» Exercise:
Copy each line of the entries below that contains the string "number".

Source texts of formatted documents:
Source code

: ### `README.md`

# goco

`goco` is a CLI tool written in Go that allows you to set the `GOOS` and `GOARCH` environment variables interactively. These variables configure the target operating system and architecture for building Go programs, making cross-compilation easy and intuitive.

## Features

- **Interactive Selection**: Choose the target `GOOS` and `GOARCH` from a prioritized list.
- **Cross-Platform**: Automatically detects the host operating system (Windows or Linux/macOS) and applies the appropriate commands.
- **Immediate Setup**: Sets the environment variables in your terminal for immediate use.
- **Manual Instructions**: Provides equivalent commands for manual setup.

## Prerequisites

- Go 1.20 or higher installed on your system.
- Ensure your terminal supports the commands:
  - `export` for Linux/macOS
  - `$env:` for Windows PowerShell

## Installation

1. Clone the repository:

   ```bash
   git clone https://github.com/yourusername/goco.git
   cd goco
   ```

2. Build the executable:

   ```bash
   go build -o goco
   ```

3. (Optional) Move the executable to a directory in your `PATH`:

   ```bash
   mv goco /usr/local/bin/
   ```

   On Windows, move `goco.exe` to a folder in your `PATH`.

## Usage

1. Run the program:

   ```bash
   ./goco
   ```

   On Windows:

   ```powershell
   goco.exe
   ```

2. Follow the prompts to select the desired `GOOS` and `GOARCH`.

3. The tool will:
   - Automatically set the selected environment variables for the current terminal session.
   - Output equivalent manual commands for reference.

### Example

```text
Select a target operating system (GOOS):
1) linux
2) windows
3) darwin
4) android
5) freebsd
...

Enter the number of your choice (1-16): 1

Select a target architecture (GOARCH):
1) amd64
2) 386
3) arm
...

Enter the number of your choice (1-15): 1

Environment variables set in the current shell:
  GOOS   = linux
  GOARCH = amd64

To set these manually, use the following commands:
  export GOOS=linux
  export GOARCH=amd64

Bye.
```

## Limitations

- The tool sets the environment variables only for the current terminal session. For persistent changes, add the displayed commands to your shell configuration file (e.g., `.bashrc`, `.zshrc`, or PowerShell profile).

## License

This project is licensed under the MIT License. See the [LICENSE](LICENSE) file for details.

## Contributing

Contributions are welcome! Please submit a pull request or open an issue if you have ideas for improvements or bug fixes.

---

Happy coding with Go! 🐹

» Problem solution:
Enter the number of your choice (1-16): 1
Enter the number of your choice (1-15): 1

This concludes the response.